Work order
Below are records with pictures. Transcribe exactly, and only, the lines from the line with "autó az utcán." to the line with "function: y = Wx", both ends included, but not the pictures.

[Data records]
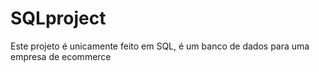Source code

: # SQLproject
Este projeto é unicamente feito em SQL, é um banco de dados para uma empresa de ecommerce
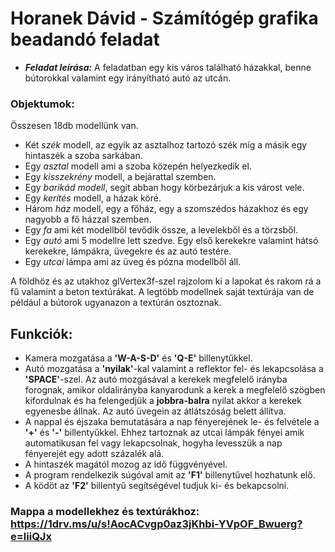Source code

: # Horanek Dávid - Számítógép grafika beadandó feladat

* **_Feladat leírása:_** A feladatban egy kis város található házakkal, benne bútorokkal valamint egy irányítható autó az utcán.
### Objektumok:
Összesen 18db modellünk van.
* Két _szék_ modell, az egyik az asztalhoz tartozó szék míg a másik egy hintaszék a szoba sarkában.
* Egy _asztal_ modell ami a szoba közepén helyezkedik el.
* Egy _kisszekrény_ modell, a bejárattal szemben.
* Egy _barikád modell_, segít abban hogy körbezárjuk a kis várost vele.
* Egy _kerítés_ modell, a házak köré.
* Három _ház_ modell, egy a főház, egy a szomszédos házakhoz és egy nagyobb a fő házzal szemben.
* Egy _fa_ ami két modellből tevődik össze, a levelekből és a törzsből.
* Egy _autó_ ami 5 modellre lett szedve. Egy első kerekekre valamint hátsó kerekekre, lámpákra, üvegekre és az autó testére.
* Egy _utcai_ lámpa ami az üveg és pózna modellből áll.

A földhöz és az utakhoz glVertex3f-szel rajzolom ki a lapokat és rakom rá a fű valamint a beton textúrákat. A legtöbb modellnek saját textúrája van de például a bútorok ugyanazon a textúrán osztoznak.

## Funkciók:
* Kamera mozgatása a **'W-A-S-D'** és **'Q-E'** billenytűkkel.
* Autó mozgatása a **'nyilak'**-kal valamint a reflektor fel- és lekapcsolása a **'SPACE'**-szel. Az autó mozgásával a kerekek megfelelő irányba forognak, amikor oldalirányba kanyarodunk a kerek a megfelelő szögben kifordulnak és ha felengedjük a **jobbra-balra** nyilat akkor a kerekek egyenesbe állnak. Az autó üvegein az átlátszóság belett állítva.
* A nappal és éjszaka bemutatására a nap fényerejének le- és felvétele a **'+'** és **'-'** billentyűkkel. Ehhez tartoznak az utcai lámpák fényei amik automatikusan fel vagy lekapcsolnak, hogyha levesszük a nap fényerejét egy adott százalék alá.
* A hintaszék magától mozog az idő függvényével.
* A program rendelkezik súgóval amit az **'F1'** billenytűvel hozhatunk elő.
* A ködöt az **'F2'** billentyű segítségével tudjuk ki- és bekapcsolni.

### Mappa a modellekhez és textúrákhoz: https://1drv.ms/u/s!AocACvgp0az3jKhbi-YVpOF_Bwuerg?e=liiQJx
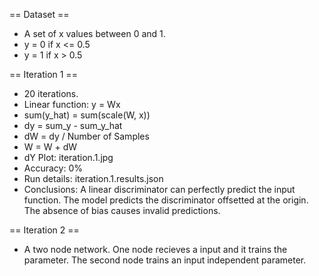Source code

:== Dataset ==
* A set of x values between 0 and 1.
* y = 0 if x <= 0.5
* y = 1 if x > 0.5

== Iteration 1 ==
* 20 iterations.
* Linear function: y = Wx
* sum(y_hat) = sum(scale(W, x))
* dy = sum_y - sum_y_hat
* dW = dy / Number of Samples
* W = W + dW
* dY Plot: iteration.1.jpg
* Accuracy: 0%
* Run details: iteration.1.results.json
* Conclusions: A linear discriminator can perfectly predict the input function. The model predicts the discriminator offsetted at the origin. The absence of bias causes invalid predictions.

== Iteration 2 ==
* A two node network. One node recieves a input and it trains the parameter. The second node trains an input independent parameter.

==

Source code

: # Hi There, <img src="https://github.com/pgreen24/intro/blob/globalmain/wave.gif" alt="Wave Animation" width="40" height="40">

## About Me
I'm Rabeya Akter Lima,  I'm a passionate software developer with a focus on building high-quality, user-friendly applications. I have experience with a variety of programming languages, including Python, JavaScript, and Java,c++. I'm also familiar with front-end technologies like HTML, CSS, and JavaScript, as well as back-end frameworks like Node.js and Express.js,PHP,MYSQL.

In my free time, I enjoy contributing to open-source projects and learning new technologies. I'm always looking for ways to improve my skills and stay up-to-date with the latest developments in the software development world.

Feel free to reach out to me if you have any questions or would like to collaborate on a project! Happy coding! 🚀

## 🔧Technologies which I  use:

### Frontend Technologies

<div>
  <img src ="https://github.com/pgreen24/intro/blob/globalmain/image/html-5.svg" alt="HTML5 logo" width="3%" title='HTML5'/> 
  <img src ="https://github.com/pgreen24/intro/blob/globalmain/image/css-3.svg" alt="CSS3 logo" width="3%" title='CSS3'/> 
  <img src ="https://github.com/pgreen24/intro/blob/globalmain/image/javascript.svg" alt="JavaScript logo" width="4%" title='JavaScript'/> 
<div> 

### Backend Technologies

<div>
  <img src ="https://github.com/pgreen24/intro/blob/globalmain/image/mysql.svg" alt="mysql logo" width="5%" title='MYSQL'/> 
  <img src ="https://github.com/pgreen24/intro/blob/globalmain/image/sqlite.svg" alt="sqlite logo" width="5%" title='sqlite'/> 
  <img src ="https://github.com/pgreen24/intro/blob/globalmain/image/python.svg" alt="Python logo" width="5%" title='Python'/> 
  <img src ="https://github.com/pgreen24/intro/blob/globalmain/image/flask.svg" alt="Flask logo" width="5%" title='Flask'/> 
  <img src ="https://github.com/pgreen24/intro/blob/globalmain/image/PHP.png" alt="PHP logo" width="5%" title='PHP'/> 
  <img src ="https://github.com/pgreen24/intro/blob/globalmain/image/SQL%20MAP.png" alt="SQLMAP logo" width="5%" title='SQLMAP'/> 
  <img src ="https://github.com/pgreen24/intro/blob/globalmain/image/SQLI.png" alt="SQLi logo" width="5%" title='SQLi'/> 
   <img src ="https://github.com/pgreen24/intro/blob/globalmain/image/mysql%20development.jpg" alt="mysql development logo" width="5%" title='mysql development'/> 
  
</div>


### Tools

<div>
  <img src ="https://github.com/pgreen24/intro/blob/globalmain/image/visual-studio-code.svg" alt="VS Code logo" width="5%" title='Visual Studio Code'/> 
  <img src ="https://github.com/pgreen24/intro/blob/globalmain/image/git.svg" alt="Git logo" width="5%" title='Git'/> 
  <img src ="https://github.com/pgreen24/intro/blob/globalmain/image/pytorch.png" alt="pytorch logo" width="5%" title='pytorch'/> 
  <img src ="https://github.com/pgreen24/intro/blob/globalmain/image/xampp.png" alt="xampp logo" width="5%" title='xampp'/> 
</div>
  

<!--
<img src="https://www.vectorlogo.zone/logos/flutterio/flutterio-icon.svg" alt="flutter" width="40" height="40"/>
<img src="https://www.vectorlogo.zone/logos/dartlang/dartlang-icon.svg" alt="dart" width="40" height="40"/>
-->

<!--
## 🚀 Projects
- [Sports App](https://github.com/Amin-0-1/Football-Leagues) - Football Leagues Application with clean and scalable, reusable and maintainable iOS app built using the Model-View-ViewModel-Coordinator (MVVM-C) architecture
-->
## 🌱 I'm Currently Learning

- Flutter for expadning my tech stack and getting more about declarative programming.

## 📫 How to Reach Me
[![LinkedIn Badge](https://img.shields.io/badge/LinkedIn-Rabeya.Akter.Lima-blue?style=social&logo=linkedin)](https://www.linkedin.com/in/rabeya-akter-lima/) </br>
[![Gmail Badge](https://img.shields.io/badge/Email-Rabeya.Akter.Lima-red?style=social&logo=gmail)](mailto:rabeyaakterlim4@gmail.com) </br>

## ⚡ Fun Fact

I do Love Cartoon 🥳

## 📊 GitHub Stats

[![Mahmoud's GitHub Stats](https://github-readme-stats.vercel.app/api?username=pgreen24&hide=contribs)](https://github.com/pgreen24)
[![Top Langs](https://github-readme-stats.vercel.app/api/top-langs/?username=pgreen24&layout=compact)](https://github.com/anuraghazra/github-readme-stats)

==

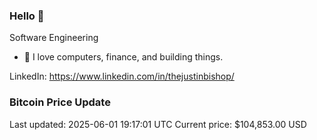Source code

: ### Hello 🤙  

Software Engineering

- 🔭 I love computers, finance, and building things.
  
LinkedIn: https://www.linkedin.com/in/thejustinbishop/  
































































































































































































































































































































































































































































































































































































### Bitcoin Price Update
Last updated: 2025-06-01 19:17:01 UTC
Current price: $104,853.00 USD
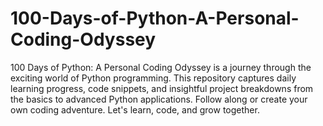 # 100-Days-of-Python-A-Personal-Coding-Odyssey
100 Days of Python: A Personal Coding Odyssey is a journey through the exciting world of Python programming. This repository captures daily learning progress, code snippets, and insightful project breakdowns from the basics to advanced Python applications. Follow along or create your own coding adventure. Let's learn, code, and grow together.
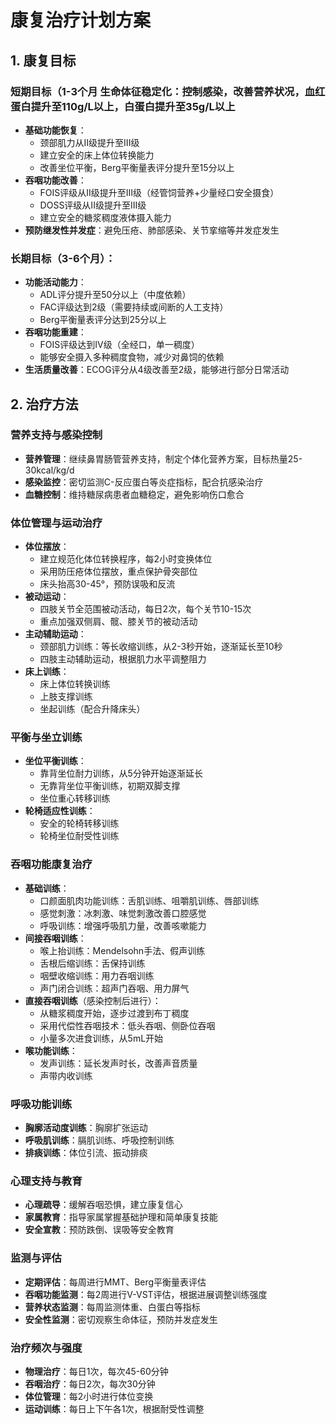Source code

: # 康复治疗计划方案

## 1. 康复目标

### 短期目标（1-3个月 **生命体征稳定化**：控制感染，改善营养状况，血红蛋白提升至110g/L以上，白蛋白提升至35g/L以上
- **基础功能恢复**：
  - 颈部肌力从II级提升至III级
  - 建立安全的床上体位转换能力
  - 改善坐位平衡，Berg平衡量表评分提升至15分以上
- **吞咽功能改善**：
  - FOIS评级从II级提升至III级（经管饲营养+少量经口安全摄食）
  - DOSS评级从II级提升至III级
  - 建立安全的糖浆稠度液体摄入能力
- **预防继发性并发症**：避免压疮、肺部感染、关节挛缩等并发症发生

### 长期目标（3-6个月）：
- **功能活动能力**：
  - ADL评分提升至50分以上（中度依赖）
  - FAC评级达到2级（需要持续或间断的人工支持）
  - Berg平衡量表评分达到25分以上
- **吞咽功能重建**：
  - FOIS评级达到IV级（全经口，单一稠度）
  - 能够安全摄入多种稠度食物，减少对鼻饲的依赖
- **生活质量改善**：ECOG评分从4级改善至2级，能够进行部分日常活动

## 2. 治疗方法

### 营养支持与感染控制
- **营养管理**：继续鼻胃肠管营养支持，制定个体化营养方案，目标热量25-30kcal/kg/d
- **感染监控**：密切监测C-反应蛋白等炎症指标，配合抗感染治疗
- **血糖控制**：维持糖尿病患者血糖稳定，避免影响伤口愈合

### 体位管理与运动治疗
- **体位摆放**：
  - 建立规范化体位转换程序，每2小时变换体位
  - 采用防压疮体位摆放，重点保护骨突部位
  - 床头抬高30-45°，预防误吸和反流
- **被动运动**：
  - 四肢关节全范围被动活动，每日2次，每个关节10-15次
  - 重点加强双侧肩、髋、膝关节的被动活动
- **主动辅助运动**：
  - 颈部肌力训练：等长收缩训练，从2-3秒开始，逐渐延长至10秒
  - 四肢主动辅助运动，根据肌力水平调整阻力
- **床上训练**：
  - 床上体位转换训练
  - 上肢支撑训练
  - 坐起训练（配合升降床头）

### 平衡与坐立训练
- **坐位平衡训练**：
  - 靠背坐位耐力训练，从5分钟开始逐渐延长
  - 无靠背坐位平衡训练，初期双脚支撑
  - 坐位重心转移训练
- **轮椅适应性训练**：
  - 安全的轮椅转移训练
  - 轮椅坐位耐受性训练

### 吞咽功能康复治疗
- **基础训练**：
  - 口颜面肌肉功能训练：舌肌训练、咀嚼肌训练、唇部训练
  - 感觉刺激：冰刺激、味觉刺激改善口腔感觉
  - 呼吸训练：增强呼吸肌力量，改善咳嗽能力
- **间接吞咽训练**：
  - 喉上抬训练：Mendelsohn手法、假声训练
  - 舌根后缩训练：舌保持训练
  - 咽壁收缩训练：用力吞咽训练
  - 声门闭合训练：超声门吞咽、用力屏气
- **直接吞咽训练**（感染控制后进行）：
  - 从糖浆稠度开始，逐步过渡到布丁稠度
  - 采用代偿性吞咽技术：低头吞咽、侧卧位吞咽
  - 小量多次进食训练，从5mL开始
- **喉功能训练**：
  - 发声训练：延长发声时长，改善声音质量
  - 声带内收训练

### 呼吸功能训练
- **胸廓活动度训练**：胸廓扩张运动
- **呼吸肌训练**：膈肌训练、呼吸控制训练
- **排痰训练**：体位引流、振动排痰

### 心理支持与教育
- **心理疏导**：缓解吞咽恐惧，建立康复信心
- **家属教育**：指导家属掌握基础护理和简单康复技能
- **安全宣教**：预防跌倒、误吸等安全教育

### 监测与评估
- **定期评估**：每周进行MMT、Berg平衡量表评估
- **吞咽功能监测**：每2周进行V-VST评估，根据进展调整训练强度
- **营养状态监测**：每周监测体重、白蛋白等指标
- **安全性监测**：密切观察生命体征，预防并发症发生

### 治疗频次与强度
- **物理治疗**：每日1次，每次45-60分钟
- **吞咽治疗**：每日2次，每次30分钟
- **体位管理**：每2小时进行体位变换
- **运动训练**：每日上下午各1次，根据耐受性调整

Response to the task
* **_Feladat leírása:_** A feladatban egy kis város található házakkal, benne bútorokkal valamint egy irányítható autó az utcán.
### Objektumok:
Összesen 18db modellünk van.
* Két _szék_ modell, az egyik az asztalhoz tartozó szék míg a másik egy hintaszék a szoba sarkában.
* Egy _asztal_ modell ami a szoba közepén helyezkedik el.
* Egy _kisszekrény_ modell, a bejárattal szemben.
* Egy _barikád modell_, segít abban hogy körbezárjuk a kis várost vele.
* Egy _kerítés_ modell, a házak köré.
* Három _ház_ modell, egy a főház, egy a szomszédos házakhoz és egy nagyobb a fő házzal szemben.
* Egy _fa_ ami két modellből tevődik össze, a levelekből és a törzsből.
* Egy _autó_ ami 5 modellre lett szedve. Egy első kerekekre valamint hátsó kerekekre, lámpákra, üvegekre és az autó testére.
* Egy _utcai_ lámpa ami az üveg és pózna modellből áll.

A földhöz és az utakhoz glVertex3f-szel rajzolom ki a lapokat és rakom rá a fű valamint a beton textúrákat. A legtöbb modellnek saját textúrája van de például a bútorok ugyanazon a textúrán osztoznak.

## Funkciók:
* Kamera mozgatása a **'W-A-S-D'** és **'Q-E'** billenytűkkel.
* Autó mozgatása a **'nyilak'**-kal valamint a reflektor fel- és lekapcsolása a **'SPACE'**-szel. Az autó mozgásával a kerekek megfelelő irányba forognak, amikor oldalirányba kanyarodunk a kerek a megfelelő szögben kifordulnak és ha felengedjük a **jobbra-balra** nyilat akkor a kerekek egyenesbe állnak. Az autó üvegein az átlátszóság belett állítva.
* A nappal és éjszaka bemutatására a nap fényerejének le- és felvétele a **'+'** és **'-'** billentyűkkel. Ehhez tartoznak az utcai lámpák fényei amik automatikusan fel vagy lekapcsolnak, hogyha levesszük a nap fényerejét egy adott százalék alá.
* A hintaszék magától mozog az idő függvényével.
* A program rendelkezik súgóval amit az **'F1'** billenytűvel hozhatunk elő.
* A ködöt az **'F2'** billentyű segítségével tudjuk ki- és bekapcsolni.

### Mappa a modellekhez és textúrákhoz: https://1drv.ms/u/s!AocACvgp0az3jKhbi-YVpOF_Bwuerg?e=liiQJx
Source code

:== Dataset ==
* A set of x values between 0 and 1.
* y = 0 if x <= 0.5
* y = 1 if x > 0.5

== Iteration 1 ==
* 20 iterations.
* Linear function: y = Wx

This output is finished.